**What is needed:**
Repeat the listing below in full, exactly as it stands.

**Provided records:**
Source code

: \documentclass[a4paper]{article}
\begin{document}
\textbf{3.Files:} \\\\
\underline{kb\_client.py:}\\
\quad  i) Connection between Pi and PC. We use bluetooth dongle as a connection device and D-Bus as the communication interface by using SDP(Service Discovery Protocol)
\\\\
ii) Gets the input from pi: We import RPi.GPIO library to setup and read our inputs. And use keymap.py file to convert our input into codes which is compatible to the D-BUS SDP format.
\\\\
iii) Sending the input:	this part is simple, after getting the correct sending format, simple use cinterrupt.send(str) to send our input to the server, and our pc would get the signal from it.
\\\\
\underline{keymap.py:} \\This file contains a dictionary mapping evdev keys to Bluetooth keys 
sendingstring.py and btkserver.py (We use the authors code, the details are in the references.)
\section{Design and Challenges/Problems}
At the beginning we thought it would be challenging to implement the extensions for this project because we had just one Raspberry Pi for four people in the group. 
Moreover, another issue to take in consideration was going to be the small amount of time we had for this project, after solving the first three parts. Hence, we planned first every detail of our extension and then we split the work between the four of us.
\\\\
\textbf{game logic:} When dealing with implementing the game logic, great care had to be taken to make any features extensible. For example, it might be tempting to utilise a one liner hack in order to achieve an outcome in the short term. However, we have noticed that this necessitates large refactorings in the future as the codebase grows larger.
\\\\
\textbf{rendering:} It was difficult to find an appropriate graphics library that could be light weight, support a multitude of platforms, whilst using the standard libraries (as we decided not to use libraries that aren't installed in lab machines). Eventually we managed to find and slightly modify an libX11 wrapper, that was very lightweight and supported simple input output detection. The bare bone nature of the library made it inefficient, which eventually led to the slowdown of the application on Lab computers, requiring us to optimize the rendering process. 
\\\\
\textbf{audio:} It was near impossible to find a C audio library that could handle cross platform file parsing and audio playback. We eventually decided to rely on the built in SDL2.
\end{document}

**Solution below:**
Source code

: \documentclass[a4paper]{article}
\begin{document}
\textbf{3.Files:} \\\\
\underline{kb\_client.py:}\\
\quad  i) Connection between Pi and PC. We use bluetooth dongle as a connection device and D-Bus as the communication interface by using SDP(Service Discovery Protocol)
\\\\
ii) Gets the input from pi: We import RPi.GPIO library to setup and read our inputs. And use keymap.py file to convert our input into codes which is compatible to the D-BUS SDP format.
\\\\
iii) Sending the input:	this part is simple, after getting the correct sending format, simple use cinterrupt.send(str) to send our input to the server, and our pc would get the signal from it.
\\\\
\underline{keymap.py:} \\This file contains a dictionary mapping evdev keys to Bluetooth keys 
sendingstring.py and btkserver.py (We use the authors code, the details are in the references.)
\section{Design and Challenges/Problems}
At the beginning we thought it would be challenging to implement the extensions for this project because we had just one Raspberry Pi for four people in the group. 
Moreover, another issue to take in consideration was going to be the small amount of time we had for this project, after solving the first three parts. Hence, we planned first every detail of our extension and then we split the work between the four of us.
\\\\
\textbf{game logic:} When dealing with implementing the game logic, great care had to be taken to make any features extensible. For example, it might be tempting to utilise a one liner hack in order to achieve an outcome in the short term. However, we have noticed that this necessitates large refactorings in the future as the codebase grows larger.
\\\\
\textbf{rendering:} It was difficult to find an appropriate graphics library that could be light weight, support a multitude of platforms, whilst using the standard libraries (as we decided not to use libraries that aren't installed in lab machines). Eventually we managed to find and slightly modify an libX11 wrapper, that was very lightweight and supported simple input output detection. The bare bone nature of the library made it inefficient, which eventually led to the slowdown of the application on Lab computers, requiring us to optimize the rendering process. 
\\\\
\textbf{audio:} It was near impossible to find a C audio library that could handle cross platform file parsing and audio playback. We eventually decided to rely on the built in SDL2.
\end{document}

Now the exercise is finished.